EXERCISE DETAILS:
A single number is the whole answer: how many lines in this listing contain "environmental".

INPUT FOR THIS TASK:

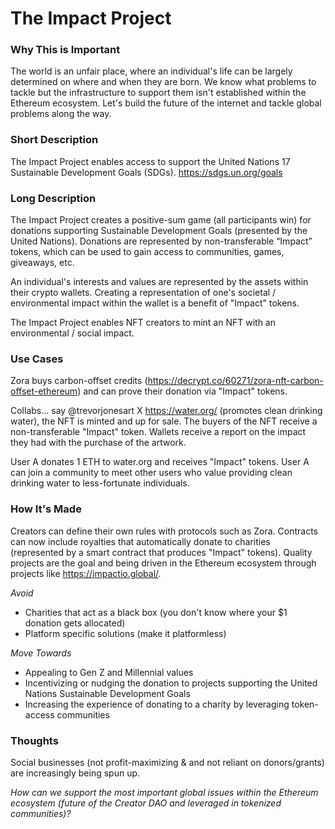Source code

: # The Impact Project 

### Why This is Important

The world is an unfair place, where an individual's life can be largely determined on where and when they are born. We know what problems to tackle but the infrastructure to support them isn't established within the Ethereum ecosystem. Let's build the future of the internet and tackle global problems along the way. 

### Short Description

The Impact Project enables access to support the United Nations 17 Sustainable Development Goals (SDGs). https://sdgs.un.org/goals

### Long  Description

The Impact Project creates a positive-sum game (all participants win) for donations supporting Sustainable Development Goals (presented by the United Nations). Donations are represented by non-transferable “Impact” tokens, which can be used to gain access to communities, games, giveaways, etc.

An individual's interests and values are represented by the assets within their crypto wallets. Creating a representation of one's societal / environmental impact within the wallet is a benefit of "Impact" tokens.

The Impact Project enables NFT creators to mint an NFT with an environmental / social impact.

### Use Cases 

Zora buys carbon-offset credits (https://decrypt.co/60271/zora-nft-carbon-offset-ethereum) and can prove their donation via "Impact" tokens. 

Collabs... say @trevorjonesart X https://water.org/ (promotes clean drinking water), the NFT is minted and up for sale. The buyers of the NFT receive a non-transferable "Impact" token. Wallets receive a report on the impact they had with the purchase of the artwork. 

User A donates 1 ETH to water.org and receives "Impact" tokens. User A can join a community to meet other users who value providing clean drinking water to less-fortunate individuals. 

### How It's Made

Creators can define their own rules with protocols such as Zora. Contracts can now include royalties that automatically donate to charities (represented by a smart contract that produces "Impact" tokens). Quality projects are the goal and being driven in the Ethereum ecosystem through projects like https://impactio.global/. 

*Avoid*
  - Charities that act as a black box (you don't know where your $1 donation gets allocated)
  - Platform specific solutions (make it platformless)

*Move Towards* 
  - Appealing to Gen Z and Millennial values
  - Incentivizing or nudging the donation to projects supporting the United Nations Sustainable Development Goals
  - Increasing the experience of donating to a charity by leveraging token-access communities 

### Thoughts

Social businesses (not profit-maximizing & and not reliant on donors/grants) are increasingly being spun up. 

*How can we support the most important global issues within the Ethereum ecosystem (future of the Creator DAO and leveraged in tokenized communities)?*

---

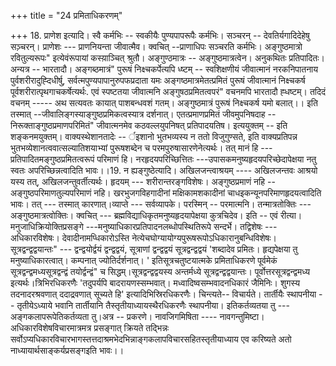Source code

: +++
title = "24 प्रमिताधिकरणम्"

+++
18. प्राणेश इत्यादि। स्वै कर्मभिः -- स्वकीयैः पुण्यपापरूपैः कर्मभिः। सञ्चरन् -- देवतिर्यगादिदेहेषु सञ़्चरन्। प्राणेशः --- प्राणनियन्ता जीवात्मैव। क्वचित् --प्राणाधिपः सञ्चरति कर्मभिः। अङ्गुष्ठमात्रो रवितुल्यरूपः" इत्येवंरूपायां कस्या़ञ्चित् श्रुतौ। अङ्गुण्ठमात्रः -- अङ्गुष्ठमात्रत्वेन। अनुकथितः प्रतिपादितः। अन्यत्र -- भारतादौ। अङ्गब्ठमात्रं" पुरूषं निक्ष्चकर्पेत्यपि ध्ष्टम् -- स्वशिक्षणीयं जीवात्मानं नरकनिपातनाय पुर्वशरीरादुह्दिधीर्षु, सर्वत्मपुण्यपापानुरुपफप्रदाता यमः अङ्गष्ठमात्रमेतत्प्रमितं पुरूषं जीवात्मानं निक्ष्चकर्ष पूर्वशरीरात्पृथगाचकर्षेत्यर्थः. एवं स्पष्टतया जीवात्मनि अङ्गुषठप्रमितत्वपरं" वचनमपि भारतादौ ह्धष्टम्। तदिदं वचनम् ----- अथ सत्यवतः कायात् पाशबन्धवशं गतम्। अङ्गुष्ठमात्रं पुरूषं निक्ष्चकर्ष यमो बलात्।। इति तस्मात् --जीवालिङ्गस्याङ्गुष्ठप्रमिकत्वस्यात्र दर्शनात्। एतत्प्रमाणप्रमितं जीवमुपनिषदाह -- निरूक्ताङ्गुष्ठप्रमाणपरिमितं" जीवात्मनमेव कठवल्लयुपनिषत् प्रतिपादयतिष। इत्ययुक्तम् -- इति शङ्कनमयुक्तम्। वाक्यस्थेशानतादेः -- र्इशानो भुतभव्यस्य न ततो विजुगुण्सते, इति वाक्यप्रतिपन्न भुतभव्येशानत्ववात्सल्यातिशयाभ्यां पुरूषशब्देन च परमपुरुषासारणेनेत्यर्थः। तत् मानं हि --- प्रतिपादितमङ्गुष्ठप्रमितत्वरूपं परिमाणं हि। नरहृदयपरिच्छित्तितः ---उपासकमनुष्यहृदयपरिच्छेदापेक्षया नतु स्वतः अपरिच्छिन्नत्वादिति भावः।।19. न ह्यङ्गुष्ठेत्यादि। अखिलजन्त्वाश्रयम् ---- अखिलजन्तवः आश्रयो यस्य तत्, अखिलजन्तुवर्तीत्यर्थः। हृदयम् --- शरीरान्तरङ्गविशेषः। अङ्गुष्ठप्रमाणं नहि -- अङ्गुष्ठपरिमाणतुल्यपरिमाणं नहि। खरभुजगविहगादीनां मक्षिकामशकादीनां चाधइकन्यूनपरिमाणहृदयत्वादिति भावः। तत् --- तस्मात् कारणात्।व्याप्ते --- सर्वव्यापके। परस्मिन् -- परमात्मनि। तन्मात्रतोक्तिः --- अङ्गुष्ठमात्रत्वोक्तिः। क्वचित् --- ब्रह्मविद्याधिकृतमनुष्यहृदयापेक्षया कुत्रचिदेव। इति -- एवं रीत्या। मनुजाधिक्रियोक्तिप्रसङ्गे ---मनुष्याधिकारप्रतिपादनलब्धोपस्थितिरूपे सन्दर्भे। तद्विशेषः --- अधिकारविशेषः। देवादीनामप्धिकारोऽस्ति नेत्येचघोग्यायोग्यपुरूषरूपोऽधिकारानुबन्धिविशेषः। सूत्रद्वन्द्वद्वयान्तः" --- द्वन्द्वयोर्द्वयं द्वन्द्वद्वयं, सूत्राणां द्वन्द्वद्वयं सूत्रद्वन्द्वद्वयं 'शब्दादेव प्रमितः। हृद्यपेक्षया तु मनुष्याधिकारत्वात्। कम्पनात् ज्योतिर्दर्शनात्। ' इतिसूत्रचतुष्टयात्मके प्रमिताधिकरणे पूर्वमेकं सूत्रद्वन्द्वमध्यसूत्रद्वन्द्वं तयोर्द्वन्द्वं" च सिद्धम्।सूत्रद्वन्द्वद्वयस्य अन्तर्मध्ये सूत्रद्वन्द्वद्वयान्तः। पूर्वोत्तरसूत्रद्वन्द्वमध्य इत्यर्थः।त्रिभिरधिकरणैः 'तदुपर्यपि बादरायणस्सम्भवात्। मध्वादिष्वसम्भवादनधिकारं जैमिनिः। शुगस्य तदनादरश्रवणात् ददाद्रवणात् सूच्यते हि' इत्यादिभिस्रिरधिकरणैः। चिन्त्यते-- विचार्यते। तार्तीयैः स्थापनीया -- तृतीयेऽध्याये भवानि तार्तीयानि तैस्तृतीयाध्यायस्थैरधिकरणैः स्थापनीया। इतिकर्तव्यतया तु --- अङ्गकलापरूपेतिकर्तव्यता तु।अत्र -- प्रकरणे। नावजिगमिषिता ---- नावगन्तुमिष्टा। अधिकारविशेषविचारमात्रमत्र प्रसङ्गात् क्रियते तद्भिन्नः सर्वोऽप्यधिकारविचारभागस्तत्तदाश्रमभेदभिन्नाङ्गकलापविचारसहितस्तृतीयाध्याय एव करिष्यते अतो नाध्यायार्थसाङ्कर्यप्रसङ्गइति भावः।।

--

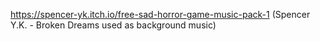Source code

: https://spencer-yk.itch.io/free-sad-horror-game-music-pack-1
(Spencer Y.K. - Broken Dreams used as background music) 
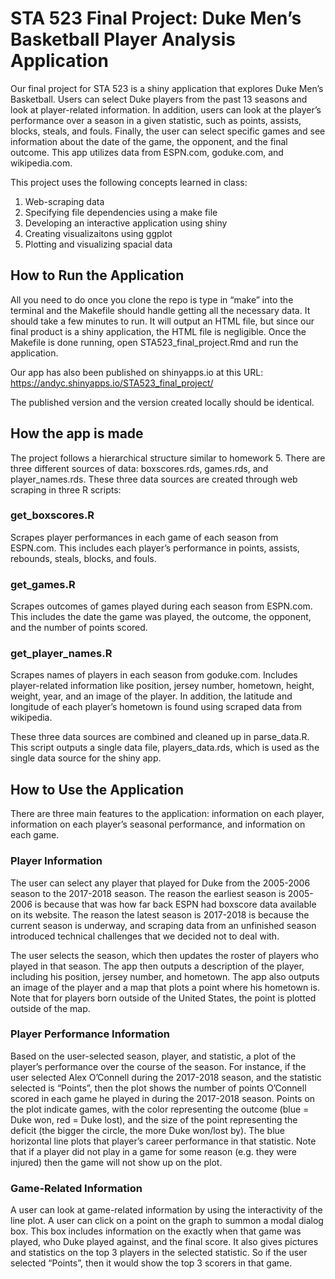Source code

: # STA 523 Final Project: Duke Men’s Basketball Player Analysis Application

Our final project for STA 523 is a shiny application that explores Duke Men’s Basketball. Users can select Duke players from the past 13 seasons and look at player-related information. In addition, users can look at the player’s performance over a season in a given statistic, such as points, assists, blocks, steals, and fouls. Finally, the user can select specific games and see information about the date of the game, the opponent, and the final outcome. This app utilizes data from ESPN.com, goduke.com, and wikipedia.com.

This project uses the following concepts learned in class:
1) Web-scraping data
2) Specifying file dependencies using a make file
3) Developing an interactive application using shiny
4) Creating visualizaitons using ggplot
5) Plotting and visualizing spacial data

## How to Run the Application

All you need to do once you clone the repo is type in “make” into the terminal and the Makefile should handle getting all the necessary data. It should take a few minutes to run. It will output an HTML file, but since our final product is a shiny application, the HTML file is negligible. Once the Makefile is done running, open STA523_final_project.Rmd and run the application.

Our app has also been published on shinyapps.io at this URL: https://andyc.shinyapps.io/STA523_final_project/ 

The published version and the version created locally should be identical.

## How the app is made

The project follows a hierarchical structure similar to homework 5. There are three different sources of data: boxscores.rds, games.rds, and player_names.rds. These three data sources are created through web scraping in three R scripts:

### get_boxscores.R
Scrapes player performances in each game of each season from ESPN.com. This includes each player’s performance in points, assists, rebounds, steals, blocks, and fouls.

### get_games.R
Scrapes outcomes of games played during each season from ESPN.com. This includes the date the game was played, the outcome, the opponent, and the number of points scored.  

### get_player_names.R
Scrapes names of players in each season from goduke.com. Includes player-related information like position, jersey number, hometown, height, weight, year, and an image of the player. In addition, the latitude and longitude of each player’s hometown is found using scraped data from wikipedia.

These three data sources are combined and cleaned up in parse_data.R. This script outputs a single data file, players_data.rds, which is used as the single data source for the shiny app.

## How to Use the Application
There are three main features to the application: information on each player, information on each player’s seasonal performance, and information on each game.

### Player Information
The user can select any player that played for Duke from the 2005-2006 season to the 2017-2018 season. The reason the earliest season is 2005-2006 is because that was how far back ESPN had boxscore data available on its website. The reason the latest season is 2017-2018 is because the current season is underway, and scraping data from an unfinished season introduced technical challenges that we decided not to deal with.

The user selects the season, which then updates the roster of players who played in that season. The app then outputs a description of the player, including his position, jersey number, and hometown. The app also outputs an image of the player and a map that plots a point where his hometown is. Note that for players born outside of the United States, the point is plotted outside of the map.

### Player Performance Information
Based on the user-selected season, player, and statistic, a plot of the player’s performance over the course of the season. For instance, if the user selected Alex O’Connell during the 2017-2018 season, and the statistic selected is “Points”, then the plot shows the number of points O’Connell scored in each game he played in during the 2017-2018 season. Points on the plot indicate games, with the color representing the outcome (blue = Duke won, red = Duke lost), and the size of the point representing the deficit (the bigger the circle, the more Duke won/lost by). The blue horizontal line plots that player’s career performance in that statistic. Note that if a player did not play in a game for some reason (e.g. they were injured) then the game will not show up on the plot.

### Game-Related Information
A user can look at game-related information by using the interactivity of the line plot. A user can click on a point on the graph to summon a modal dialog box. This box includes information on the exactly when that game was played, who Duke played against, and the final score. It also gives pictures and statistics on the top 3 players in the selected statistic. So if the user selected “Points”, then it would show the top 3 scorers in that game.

TASK SOLUTION:
2